It was still the dead of night by the darkness around him and the chill in the still air. Even the horses were silent. He turned over and closed his eyes, but sleep was impossible. Throughout the day he had treated the excommunication as something that impacted the others and their relationship with him. In the dark of night, he was alone with the implications for himself. He would remain an outcast of the Church until he ended his “sinful” relationship with Eschiva, repented, and confessed his sins, but he had sworn to her he would never discard her—ever or for any reason.
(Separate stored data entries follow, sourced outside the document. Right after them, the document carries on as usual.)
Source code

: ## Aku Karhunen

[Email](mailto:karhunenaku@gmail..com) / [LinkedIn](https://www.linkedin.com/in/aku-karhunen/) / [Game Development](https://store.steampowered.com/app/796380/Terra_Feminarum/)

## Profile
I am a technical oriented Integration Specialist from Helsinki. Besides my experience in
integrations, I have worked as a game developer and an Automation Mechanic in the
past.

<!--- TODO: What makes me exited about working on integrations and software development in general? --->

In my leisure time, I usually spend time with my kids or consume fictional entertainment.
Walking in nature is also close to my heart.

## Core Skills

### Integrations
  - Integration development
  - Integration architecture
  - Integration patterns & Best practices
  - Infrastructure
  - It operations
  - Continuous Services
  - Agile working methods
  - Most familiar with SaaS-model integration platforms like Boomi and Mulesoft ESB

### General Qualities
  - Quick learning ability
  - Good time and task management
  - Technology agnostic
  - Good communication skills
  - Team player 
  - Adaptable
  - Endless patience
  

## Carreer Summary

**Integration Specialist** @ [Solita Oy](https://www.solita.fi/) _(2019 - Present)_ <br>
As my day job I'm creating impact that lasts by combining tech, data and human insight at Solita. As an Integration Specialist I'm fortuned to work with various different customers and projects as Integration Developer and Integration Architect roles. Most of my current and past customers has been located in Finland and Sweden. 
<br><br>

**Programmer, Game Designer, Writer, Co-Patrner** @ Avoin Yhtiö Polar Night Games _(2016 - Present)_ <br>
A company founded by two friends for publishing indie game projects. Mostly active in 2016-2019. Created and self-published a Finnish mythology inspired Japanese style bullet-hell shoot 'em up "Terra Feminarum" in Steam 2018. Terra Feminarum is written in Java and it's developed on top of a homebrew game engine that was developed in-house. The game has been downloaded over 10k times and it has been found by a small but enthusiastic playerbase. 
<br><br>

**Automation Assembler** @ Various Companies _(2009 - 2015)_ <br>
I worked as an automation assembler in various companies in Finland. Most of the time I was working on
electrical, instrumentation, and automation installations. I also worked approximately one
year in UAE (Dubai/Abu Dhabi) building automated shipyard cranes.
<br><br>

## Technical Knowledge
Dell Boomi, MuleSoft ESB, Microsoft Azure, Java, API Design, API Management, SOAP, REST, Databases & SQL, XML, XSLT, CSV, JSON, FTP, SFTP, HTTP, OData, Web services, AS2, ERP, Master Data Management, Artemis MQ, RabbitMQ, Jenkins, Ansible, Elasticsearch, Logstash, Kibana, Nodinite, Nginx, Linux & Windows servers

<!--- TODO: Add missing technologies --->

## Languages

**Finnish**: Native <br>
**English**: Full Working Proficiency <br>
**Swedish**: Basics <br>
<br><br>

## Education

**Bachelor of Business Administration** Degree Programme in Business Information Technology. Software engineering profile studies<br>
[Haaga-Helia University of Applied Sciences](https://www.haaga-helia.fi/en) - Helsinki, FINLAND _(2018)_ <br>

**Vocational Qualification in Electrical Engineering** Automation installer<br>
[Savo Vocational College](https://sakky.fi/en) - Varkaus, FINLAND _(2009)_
Balian threw back the blanket and left his pallet. He grabbed his shirt from the floor to cover his nakedness and left the grange to stare up at the stars. “God in Heaven,” he thought looking at the splendor of the stars, “is it really a sin to love a woman? Is it a sin to love a good woman? A woman who loves me? A woman without any other protector? Is it Your Will that a greedy Archbishop gets his way at the price of the happiness of others? Does this excommunication have anything to do with me and Eschiva at all? Or is it about Eschiva’s estates and the Emperor’s hatred of my father?”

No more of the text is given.